== Data in this exercise ==

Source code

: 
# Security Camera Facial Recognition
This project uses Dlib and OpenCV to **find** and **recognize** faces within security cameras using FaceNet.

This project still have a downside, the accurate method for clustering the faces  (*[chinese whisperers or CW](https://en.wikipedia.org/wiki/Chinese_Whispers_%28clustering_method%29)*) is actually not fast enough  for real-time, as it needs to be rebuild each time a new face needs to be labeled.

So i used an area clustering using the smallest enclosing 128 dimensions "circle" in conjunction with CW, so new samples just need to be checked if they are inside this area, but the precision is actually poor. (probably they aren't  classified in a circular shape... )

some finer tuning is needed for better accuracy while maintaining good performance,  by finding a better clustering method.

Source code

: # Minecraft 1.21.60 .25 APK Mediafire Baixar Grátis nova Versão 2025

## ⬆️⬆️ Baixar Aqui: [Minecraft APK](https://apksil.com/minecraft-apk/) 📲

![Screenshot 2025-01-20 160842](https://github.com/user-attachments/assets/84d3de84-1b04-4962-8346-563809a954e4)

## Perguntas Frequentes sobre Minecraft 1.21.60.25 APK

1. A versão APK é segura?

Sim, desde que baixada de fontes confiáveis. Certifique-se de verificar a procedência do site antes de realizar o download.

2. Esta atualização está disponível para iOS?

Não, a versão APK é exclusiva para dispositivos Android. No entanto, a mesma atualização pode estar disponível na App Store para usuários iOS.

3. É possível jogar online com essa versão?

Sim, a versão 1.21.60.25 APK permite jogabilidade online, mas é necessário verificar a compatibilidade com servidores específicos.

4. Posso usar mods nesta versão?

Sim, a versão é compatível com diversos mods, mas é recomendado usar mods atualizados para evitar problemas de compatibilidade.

===
== Data in this exercise ==

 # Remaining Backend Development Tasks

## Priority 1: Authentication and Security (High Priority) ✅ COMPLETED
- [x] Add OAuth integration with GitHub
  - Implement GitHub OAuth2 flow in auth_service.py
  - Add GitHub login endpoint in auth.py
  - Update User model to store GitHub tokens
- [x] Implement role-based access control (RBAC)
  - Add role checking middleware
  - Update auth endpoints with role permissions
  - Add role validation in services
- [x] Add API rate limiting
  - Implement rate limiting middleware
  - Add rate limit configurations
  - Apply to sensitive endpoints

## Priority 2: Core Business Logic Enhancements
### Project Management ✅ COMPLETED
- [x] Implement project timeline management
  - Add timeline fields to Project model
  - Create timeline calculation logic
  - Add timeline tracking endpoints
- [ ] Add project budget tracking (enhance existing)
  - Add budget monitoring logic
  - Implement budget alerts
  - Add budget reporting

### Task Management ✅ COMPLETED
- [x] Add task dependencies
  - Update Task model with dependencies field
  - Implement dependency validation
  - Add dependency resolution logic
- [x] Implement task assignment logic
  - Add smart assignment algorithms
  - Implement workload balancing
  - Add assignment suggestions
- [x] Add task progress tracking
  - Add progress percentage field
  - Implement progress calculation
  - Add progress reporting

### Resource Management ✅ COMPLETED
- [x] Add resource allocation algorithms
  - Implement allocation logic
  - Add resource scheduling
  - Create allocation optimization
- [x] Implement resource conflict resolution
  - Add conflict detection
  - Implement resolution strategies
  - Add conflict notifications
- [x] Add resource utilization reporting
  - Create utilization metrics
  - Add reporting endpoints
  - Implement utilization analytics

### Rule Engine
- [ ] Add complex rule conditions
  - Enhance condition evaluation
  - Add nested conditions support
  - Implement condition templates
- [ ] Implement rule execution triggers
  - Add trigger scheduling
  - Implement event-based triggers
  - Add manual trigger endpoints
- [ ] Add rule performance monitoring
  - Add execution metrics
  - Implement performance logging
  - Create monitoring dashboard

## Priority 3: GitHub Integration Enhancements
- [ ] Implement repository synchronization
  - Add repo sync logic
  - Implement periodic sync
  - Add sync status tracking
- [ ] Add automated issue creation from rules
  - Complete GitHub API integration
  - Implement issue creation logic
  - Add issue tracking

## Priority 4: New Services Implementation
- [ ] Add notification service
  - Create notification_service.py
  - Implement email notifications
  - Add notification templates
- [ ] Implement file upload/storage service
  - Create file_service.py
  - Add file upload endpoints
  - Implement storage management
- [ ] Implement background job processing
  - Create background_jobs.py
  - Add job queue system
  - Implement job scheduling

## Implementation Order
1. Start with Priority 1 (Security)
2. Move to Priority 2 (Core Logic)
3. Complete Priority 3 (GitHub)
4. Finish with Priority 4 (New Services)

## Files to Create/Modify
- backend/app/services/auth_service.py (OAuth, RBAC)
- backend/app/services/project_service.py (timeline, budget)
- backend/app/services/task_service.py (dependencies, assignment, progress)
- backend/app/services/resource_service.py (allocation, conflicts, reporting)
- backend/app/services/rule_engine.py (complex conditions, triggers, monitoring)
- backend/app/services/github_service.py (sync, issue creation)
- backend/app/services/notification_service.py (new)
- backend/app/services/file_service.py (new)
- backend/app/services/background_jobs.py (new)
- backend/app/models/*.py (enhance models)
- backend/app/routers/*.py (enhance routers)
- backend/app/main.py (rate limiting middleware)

===
== Data in this exercise ==

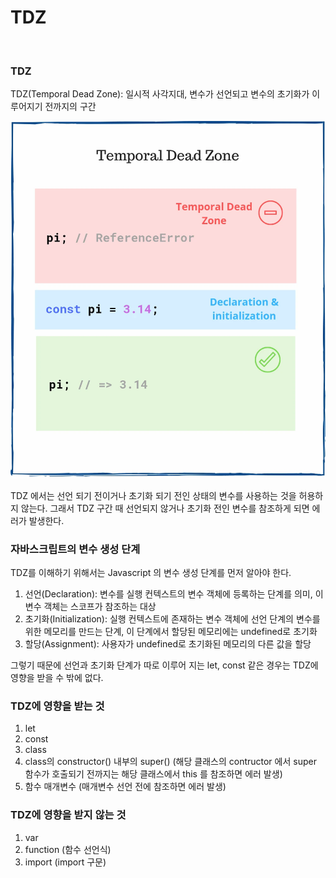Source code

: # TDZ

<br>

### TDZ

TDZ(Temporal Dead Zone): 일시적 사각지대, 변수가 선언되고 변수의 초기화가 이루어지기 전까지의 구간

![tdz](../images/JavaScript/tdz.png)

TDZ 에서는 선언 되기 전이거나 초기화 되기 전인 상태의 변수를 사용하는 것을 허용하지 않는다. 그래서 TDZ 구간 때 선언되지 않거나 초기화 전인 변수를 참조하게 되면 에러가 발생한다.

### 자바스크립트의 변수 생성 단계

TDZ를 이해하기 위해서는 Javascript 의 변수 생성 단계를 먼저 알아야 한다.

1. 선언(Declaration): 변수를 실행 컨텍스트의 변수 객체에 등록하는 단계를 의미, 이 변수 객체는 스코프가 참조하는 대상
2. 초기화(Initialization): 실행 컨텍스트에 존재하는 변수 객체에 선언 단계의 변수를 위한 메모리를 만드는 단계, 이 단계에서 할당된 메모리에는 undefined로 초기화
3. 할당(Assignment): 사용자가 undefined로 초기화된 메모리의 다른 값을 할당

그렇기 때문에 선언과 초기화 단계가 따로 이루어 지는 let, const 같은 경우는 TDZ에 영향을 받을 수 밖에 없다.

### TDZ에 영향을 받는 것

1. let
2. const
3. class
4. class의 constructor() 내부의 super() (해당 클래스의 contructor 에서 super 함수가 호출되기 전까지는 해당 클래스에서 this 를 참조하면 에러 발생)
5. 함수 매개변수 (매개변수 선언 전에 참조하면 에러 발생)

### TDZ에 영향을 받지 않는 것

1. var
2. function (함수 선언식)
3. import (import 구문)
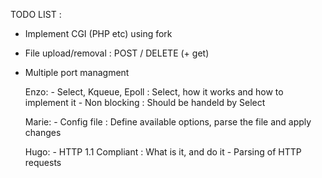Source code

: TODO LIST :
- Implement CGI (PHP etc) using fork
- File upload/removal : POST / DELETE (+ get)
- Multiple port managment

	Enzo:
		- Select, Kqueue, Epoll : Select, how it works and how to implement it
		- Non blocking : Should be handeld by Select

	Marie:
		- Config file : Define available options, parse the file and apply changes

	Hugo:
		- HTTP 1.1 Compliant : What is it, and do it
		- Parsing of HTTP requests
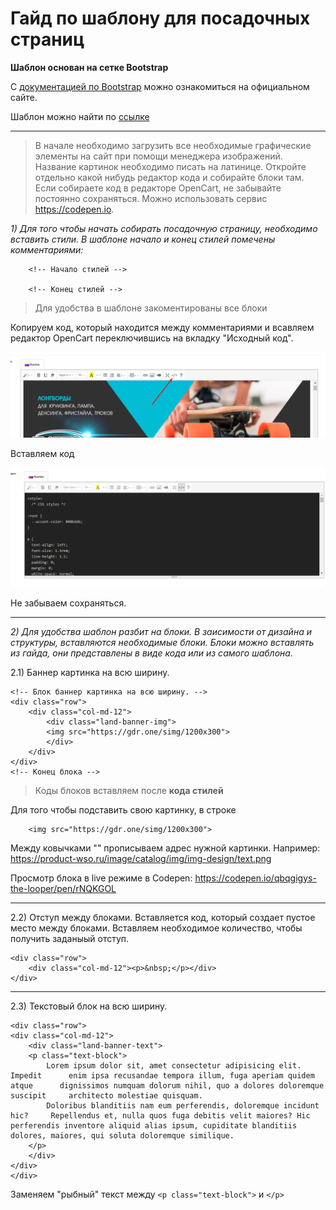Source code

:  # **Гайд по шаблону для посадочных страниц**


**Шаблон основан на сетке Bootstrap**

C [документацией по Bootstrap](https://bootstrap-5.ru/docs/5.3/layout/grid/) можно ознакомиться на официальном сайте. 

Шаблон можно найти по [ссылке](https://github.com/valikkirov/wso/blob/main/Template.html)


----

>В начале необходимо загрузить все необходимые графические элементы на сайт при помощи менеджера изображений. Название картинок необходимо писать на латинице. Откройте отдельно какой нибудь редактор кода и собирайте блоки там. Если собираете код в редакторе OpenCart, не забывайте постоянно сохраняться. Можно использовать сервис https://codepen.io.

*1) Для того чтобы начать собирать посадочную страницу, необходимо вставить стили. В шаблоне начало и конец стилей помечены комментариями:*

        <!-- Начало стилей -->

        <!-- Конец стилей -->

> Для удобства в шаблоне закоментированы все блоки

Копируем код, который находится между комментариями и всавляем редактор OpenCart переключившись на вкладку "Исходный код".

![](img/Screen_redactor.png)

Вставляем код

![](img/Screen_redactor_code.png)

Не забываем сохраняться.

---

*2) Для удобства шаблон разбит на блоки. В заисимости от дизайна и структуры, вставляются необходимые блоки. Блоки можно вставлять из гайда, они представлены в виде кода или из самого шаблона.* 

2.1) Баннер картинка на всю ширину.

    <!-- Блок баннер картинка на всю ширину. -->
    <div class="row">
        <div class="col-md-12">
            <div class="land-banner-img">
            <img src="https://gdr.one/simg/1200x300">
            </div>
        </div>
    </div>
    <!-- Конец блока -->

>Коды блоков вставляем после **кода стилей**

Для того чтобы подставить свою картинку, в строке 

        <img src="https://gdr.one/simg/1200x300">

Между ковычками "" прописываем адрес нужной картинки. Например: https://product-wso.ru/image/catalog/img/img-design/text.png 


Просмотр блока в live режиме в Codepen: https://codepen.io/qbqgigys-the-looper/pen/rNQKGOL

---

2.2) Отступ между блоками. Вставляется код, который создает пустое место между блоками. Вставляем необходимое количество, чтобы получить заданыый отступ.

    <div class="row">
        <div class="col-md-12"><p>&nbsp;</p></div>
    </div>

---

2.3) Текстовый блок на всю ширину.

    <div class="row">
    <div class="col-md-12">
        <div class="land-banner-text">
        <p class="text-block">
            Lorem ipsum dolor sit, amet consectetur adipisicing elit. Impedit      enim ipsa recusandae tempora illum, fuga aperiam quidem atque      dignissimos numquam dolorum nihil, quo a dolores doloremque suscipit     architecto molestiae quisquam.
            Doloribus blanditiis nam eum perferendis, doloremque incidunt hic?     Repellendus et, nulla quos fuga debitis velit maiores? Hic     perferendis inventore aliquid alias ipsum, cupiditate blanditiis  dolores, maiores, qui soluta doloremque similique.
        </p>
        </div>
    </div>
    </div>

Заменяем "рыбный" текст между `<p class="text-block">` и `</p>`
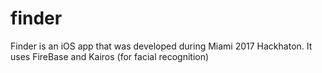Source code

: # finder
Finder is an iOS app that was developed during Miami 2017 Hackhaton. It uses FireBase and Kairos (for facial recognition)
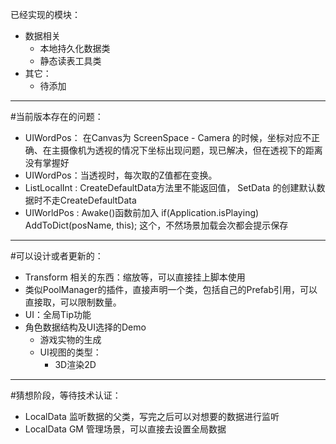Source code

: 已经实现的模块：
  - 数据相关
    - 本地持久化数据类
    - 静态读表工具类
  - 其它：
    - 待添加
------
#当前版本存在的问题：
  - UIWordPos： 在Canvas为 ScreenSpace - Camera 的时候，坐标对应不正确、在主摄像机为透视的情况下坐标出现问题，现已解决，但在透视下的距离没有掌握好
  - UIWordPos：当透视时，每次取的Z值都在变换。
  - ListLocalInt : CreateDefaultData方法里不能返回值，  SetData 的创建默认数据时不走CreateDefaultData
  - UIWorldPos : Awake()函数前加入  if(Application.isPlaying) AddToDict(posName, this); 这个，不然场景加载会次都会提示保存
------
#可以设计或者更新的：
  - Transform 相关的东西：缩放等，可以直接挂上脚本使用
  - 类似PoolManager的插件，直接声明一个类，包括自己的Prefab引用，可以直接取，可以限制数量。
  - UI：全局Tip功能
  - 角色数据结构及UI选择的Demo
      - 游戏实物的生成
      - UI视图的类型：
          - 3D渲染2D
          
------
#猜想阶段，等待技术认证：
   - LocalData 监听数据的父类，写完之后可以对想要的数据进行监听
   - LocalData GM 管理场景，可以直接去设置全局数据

===

Task to complete —
Each line of the material that has the word "resolution" belongs in the answer.

Output for this exercise —
  - Add dependency resolution logic
- [x] Implement resource conflict resolution
  - Implement resolution strategies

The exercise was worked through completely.